### What to do
After finding the line with "deduplication are applied" in the data below, set down exactly each line through the one with "recombination. To compensate", inclusive, and stop there.
==*==
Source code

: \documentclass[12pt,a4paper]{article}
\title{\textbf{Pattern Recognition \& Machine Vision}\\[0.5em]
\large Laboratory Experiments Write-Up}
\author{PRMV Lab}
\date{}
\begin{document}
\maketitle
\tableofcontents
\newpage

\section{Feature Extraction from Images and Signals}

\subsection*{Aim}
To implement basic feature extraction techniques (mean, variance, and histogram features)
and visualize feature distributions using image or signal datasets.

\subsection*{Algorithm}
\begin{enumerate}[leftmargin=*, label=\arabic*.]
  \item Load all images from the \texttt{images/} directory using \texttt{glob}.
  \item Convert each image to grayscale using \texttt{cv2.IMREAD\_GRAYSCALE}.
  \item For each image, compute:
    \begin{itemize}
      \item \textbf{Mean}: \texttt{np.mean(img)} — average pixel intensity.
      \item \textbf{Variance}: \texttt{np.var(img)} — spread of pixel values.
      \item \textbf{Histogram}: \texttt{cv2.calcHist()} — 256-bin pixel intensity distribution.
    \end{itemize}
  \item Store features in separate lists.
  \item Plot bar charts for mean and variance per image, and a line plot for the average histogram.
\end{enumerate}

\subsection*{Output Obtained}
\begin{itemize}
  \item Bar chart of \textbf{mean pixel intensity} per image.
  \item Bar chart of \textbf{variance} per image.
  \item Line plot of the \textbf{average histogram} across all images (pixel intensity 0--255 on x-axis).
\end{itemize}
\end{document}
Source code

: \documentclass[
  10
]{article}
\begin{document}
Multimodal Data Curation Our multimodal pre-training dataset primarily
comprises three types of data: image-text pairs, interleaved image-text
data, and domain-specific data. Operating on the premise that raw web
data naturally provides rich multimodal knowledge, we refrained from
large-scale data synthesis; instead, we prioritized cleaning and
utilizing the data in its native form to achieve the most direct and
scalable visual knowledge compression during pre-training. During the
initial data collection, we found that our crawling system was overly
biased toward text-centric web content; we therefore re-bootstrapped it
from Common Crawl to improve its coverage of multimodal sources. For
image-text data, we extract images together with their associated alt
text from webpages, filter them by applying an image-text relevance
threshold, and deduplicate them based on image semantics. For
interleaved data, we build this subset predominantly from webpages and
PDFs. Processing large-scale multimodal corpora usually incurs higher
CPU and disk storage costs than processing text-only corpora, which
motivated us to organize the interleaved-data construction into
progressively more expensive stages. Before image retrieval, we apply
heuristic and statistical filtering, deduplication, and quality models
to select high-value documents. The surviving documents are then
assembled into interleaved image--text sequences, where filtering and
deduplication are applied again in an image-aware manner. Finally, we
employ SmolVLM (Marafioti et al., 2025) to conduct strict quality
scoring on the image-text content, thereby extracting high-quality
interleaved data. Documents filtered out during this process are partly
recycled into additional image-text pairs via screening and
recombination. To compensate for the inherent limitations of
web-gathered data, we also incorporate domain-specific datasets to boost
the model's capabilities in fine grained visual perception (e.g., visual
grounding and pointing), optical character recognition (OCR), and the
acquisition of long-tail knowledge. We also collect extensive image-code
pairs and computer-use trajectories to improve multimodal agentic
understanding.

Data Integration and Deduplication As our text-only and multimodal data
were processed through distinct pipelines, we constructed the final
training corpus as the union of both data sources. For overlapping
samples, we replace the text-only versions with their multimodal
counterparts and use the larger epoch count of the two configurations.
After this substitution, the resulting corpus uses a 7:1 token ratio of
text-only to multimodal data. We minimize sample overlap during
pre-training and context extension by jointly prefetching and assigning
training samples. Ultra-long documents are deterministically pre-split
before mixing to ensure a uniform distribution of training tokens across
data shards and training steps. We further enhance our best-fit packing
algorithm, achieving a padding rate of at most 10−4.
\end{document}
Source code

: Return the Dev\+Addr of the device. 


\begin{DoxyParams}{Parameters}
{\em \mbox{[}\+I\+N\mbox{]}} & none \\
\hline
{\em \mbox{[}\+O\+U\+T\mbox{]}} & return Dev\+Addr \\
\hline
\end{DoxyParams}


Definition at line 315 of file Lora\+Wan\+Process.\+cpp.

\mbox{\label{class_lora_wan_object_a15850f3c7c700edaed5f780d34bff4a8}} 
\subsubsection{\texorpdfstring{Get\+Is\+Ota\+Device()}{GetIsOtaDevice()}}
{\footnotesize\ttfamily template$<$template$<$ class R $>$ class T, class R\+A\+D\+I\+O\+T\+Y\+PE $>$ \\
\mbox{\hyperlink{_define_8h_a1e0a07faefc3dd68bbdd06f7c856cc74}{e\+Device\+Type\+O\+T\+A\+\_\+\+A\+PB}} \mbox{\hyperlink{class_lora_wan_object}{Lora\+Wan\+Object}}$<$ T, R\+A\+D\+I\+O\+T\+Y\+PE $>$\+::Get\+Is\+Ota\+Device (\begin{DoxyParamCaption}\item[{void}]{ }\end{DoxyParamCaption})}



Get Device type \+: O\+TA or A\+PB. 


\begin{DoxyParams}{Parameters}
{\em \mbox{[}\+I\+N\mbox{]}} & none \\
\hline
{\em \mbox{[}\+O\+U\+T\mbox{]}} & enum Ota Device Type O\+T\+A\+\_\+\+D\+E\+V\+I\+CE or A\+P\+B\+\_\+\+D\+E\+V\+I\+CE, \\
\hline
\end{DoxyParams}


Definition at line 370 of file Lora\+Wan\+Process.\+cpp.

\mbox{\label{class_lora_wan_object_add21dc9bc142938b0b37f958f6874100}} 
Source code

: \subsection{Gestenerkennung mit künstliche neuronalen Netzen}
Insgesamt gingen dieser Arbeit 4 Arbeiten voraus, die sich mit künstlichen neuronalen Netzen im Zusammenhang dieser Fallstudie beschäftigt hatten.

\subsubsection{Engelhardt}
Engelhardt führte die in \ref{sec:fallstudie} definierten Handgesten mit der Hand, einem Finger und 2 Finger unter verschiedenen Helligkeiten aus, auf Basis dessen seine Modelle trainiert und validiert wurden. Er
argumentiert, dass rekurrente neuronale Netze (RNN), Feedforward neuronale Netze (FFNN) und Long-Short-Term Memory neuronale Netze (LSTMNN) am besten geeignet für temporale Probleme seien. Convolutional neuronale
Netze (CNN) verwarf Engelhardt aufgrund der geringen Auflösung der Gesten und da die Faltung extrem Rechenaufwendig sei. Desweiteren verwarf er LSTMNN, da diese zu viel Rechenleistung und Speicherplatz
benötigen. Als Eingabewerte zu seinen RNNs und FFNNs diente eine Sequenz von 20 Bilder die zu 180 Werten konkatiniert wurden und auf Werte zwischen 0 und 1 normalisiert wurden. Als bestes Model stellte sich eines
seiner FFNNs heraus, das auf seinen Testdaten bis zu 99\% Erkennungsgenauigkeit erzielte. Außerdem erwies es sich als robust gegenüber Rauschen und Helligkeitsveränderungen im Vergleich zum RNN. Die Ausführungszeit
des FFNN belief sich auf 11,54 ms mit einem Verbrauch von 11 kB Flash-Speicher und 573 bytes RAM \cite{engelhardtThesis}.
==*==
### Output of the exercise
deduplication are applied again in an image-aware manner. Finally, we
employ SmolVLM (Marafioti et al., 2025) to conduct strict quality
scoring on the image-text content, thereby extracting high-quality
interleaved data. Documents filtered out during this process are partly
recycled into additional image-text pairs via screening and
recombination. To compensate for the inherent limitations of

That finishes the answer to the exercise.